One of the estimated 450 people on board the Ezadeen was able to operate the ship’s radio and informed the coastguard that the crew had jumped ship.
The Italian air force sent a helicopter to lower rescuers on to the vessel as bad weather conditions made it impossible to board the ship other than from the air.
The latest high-seas drama came two days after Italian sailors intercepted a freighter carrying more than 700 mostly Syrian migrants which had been heading for the rocks of Italy’s southeastern shore on autopilot.
The vessel had been abandoned by the people smugglers who had navigated it from Turkey via Greek waters.

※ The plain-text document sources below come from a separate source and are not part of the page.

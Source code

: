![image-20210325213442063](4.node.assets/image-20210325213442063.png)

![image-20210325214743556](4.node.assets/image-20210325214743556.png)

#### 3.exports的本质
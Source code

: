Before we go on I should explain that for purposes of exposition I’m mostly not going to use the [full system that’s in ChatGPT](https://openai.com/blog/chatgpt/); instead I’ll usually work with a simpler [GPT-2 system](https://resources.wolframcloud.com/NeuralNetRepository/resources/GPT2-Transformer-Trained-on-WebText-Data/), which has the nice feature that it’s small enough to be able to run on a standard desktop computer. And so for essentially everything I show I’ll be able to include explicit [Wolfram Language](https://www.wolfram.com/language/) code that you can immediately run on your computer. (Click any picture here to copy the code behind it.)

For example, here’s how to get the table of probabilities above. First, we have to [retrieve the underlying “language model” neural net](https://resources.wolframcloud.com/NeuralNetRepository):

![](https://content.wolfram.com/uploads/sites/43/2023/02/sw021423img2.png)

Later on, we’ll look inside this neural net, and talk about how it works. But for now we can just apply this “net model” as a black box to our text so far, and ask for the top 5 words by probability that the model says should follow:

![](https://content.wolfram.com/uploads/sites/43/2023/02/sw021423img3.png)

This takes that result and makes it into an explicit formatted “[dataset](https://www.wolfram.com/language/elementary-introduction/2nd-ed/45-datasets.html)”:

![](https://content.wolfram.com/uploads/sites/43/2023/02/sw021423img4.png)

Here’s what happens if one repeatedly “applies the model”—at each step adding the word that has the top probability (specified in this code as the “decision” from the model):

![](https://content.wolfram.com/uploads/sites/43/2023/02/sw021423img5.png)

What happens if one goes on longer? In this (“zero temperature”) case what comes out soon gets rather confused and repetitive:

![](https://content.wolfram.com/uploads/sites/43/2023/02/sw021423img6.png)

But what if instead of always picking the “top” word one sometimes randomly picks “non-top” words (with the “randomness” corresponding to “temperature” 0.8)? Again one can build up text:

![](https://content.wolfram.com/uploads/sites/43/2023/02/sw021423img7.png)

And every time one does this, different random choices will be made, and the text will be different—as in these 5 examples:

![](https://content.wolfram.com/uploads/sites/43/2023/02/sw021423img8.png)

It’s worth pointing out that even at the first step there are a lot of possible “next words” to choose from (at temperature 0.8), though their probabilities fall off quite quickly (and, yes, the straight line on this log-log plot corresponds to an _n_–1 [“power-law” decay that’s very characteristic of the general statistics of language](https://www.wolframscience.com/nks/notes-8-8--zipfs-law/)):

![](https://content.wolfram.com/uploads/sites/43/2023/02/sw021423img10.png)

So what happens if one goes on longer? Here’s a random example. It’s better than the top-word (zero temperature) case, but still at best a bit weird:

In that incident, the Moldovan-registered Blue Sky M cargo ship got to within 8km, or 45 minutes sailing time, of a disaster before six navy officers were lowered on to the ship by helicopter and succeeded in bringing it under control.
Those on board included 60 children and two pregnant women, one of whom gave birth on board as the boat steamed towards catastrophe, according to the Italian Red Cross.
Many of the migrants on the ship were treated for hypothermia and broken limbs.
Italy has had to deal with a massive surge in migrants – many of them from the Middle East and the Horn of Africa – hoping to reach Europe by boat.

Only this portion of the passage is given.